The variety of formats supported is another practical win. Kobo reads EPUB and PDF files; it also supports comic book formats CBZ and CBR. You can link to Pocket so your saved web articles sync to the device and look great on E Ink. If your reading life exists beyond a single storefront, this open approach is a genuine plus.
How It Compares in the Current E-reader Market
Against perennial favorite, the Kindle Paperwhite, the Clara Colour’s headline feature is clear: color. Amazon’s offerings remain built around monochrome displays, which are ideal for novels but don’t render illustrations, textbooks, or magazines as impressively. If you care about exacting book covers, comics, or color-coded highlights, the Kobo is going to make a strong case — especially at this price.
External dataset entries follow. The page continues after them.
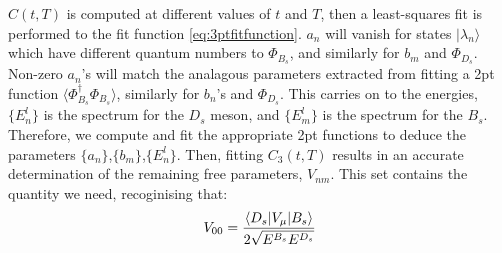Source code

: $C(t,T)$ is computed at different values of $t$ and $T$, then a least-squares fit is performed to the fit function \eqref{eq:3ptfitfunction}. $a_n$ will vanish for states $|\lambda_n\rangle$ which have different quantum numbers to $\Phi_{B_s}$, and similarly for $b_m$ and $\Phi_{D_s}$. Non-zero $a_n$'s will match the analagous parameters extracted from fitting a 2pt function $\langle \Phi_{B_s}^{\dagger} \Phi_{B_s} \rangle$, similarly for $b_n$'s and $\Phi_{D_s}$. This carries on to the energies, $\{E^l_n\}$ is the spectrum for the $D_s$ meson, and $\{E^l_m\}$ is the spectrum for the $B_s$. Therefore, we compute and fit the appropriate 2pt functions to deduce the parameters $\{a_n\}$,$\{b_m\}$,$\{E^l_n\}$. Then, fitting $C_3(t,T)$ results in an accurate determination of the remaining free parameters, $V_{nm}$. This set contains the quantity we need, recoginising that:
\begin{align}
	V_{00} = {\langle D_s | V_{\mu} | B_s \rangle \over 2\sqrt{E^{B_s} E^{D_s} } }
\end{align}




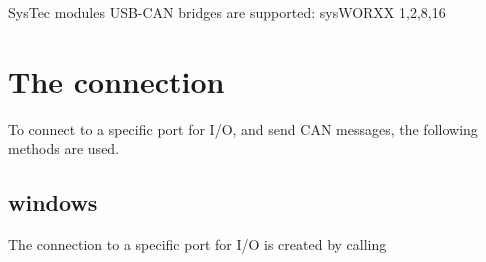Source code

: \documentclass[letterpaper,10pt,english]{sphinxmanual}
\begin{document}
SysTec modules USB-CAN bridges are supported: sysWORXX 1,2,8,16


\section{The connection}
\label{\detokenize{vendors/systec:the-connection}}
To connect to a specific port for I/O, and send CAN messages, the following methods are used.


\subsection{windows}
\label{\detokenize{vendors/systec:windows}}
The connection to a specific port for I/O is created by calling
\end{document}
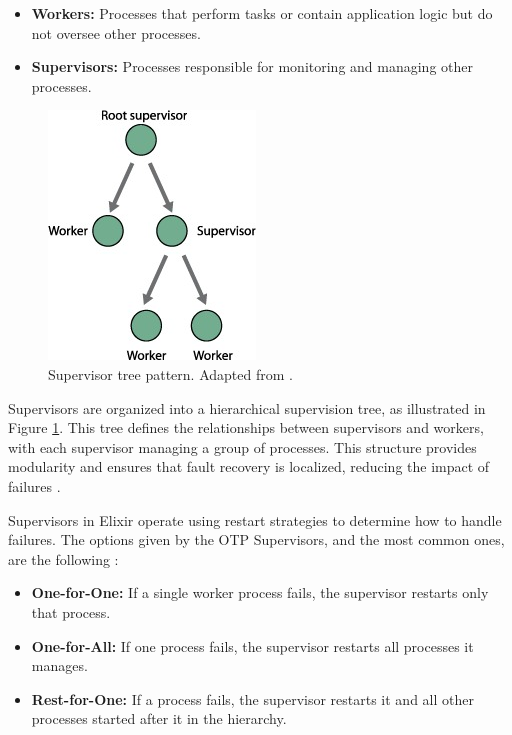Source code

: \begin{itemize}
    \item \textbf{Workers:} Processes that perform tasks or contain application logic but do not oversee other processes.
    \item \textbf{Supervisors:} Processes responsible for monitoring and managing other processes.
\end{itemize}

\begin{figure}
    \centering
    \includegraphics[scale=0.7]{ch-state/assets/supervisor-design.jpg}
    \caption[Supervisor tree pattern]{Supervisor tree pattern. Adapted from \cite{Juric2024}.}
    \label{fig:supervisor-pattern}
\end{figure}

Supervisors are organized into a hierarchical supervision tree, as illustrated in Figure \ref{fig:supervisor-pattern}. This tree defines the relationships between supervisors and workers, with each supervisor managing a group of processes. This structure provides modularity and ensures that fault recovery is localized, reducing the impact of failures \cite{Armstrong2013}.

Supervisors in Elixir operate using restart strategies to determine how to handle failures. The options given by the \gls{OTP} Supervisors, and the most common ones, are the following \cite{elixir-docs-hexdocs,Juric2024,Armstrong2013}:
\begin{itemize}
    \item \textbf{One-for-One:} If a single worker process fails, the supervisor restarts only that process.
    \item \textbf{One-for-All:} If one process fails, the supervisor restarts all processes it manages.
    \item \textbf{Rest-for-One:} If a process fails, the supervisor restarts it and all other processes started after it in the hierarchy.
\end{itemize}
Within Kobo’s own product range, the bigger Libra Colour adds page-turn buttons and optional stylus compatibility for handwritten notes but comes at a higher price. For most readers mindful of portability and budget, the Clara Colour is right in the sweet spot — small and light, now significantly less pricey.
Who Should Get the Kobo Clara Colour E-reader
If your reading life involves borrowing from the library, or if data collectors and totalitarian learning institutions knowing what you are reading is a concern, built-in OverDrive access will save you time with this e-reader. It’s also a wise choice for parents creating a children’s library, commuters who want something small that slides into a bag, and anyone who reads a mishmash of novels and graphic content in which color counts.
Readers who are leery of screen fatigue will be interested to know that it has an adjustable warm front light and offers a matte E Ink display, which reflects light like paper for less eye strain than a standard LCD during long reads. And if you’re looking to splurge less on streaming, an e-reader with library access is still one of the best cost-per-hour entertainment purchases available.
Bottom Line on the Kobo Clara Colour Record-Low Price
New to the United States at a price of $139.99, it’s a low-cost case study in modern color E Ink, slick library integrations, and broad format support.
If you’ve been looking for an excuse to splurge on an upgrade from a monochrome reader — or to dive into the Kobo ecosystem — this 13% off deal is that reason.